Écart de salaires : quand les conjoints vivent mal que les femmes gagnent plus
19 sept. 2024
5min
On a beau être en 2024, le schéma du chef de famille au masculin a encore de beaux jours devant lui. Si bien qu’il est encore difficile pour certains hommes, d’admettre que leurs conjointes gagnent plus.

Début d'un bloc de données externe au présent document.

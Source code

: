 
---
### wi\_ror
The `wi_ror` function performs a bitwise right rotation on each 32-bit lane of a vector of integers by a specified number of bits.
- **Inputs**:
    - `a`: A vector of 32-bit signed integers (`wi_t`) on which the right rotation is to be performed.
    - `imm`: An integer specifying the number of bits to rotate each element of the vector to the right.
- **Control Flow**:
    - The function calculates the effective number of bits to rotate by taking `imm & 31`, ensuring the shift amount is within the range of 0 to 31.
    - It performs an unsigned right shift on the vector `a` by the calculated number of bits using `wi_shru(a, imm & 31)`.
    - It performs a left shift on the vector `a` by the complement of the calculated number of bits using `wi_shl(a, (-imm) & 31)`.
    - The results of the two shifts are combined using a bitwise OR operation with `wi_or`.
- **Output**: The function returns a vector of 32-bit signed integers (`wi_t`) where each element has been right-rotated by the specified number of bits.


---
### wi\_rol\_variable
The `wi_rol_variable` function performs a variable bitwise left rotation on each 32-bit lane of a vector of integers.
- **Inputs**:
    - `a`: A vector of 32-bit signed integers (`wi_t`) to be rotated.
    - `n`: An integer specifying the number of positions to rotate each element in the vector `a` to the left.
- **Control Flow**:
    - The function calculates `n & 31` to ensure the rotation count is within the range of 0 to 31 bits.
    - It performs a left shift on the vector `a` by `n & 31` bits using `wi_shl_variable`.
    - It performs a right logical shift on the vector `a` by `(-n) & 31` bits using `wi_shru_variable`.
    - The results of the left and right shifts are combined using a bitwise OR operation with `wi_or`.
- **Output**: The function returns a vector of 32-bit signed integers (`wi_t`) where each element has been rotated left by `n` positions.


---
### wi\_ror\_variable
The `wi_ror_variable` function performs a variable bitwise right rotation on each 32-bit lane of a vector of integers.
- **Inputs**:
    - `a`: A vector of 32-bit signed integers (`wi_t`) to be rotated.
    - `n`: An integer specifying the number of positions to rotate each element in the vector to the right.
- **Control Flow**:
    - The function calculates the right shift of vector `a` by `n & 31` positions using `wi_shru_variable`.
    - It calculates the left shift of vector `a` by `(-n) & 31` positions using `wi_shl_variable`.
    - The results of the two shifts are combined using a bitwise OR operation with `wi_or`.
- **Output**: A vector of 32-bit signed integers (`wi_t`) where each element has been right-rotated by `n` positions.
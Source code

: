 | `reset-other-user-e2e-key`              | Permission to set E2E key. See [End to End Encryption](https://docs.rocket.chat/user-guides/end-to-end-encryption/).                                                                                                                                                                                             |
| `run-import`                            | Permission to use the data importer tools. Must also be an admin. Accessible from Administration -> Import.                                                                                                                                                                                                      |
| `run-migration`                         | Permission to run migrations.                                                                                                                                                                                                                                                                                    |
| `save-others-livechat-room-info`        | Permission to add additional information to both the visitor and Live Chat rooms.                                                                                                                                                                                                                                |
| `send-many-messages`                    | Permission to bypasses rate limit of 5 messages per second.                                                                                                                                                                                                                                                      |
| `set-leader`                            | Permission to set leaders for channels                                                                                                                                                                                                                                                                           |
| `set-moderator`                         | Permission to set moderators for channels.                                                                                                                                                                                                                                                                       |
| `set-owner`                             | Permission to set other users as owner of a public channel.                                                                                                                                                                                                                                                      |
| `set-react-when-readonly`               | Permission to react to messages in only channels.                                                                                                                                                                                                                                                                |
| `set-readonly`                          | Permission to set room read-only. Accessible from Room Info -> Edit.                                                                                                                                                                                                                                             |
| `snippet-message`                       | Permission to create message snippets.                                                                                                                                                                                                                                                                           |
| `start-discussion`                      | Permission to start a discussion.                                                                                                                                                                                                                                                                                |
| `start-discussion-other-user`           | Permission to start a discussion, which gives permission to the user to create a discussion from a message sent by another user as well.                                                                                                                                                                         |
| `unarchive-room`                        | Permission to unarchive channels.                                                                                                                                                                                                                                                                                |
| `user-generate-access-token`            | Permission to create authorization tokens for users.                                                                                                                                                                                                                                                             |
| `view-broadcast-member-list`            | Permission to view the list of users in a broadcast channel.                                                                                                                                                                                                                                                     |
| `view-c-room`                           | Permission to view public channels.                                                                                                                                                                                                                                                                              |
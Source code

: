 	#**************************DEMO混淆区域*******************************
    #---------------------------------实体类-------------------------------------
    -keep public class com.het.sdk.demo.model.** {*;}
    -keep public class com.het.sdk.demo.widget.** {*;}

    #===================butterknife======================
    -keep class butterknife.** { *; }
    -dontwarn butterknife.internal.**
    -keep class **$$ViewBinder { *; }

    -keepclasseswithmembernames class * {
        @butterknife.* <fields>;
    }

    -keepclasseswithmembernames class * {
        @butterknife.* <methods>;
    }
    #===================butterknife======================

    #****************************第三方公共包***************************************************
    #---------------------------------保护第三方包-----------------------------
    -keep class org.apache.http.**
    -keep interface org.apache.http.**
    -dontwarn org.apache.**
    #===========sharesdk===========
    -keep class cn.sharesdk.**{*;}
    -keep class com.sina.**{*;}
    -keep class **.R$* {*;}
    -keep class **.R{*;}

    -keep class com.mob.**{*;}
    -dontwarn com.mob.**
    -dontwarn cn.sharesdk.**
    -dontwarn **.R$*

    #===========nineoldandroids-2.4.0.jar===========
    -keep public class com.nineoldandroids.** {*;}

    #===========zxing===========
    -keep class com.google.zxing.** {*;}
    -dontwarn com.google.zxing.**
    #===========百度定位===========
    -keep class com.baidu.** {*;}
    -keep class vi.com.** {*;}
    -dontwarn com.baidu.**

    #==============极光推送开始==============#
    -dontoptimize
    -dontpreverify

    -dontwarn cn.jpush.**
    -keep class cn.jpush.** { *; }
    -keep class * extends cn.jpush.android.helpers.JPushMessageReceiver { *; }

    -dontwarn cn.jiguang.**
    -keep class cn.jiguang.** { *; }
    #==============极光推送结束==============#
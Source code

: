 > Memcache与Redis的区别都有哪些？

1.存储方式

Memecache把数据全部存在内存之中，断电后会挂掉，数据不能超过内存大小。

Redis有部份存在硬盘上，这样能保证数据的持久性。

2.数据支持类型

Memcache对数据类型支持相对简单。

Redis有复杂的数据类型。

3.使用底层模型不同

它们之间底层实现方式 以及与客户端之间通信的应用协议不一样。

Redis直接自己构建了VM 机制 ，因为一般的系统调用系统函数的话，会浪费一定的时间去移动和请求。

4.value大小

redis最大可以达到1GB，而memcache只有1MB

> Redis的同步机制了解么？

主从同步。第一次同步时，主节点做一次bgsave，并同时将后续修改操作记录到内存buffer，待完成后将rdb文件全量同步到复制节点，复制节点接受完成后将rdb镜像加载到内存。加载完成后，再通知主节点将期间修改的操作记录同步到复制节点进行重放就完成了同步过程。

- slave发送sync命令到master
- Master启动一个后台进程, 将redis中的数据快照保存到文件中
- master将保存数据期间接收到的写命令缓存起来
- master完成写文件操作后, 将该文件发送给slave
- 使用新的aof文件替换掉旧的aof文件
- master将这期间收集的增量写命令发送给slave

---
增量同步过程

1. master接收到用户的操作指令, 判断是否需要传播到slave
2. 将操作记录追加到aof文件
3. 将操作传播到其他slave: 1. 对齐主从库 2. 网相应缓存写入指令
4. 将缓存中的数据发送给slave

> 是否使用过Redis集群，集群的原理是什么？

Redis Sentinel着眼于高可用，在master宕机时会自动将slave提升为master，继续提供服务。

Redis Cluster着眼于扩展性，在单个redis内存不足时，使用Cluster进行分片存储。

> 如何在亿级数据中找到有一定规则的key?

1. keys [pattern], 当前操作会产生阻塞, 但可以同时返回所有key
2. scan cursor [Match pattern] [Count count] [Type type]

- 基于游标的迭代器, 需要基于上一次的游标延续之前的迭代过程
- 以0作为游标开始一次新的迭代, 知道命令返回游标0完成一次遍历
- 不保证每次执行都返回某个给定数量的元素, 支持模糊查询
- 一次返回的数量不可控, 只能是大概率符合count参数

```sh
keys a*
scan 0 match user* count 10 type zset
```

« Auprès de notre entourage, il est très fier de ma réussite professionnelle - en tous cas dans son discours -, mais au sein de l’intimité de notre couple c’est une autre histoire », confie Romane(1). La trentenaire, bardée de diplômes prestigieux, occupe un poste prisé au sein de la direction d’une grande marque de luxe. Une réussite flamboyante qui lui vaut de très bien gagner sa vie, tout en creusant un écart, qui se mue peu à peu en fossé, avec les revenus de son conjoint, employé dans la culture. Comme une femme française sur quatre (25%) d’après l’Insee, Romane gagne plus que son conjoint ou mari… et son couple en pâtit. Et elle n’est pas la seule. Pour Mélissa(1), directrice marketing dans un grand groupe, ce décalage a carrément sonné le glas de sa relation : « Mon conjoint était en reconversion professionnelle et avait pris un job alimentaire. De fait, je gagnais deux fois son salaire mais personnellement ça ne me posait aucun problème. Lui n’a rien dit au début, mais a fini par me quitter en m’avouant qu’il vivait mal nos différences de train de vie. »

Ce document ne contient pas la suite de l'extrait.